▶ WHAT TO PRODUCE
The response must be made up of the lines in the entries below that contain "textbf".

▶ GIVEN INFORMATION
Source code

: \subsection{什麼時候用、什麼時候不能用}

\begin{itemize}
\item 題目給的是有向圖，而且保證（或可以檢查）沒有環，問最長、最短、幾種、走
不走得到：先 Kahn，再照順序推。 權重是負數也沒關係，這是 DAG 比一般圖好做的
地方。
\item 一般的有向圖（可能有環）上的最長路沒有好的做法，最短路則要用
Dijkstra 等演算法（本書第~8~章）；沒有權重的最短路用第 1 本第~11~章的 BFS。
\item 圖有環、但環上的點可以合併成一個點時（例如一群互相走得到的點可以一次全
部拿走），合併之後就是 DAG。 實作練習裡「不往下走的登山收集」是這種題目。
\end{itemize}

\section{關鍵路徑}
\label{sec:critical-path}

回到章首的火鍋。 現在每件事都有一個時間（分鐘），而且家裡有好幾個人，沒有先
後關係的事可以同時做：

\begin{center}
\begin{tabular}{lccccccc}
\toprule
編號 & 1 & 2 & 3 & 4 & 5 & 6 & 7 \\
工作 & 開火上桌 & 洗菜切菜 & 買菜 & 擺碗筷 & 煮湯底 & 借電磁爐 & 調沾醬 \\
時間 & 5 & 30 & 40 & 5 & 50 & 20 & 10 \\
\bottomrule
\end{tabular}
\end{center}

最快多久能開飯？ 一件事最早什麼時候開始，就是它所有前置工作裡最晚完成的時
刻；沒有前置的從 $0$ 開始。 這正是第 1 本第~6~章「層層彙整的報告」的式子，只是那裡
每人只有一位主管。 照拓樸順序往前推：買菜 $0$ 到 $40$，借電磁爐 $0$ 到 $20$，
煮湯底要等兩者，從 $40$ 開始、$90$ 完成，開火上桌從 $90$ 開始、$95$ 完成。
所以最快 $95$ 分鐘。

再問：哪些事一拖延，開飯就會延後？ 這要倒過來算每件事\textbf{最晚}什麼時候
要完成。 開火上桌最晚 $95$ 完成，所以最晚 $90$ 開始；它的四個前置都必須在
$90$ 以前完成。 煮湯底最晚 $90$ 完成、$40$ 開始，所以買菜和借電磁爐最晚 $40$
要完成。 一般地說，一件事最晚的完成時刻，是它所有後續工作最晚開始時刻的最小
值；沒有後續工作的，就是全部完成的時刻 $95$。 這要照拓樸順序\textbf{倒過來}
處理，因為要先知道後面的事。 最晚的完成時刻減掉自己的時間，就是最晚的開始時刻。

▶ RESPONSE
再問：哪些事一拖延，開飯就會延後？ 這要倒過來算每件事\textbf{最晚}什麼時候
值；沒有後續工作的，就是全部完成的時刻 $95$。 這要照拓樸順序\textbf{倒過來}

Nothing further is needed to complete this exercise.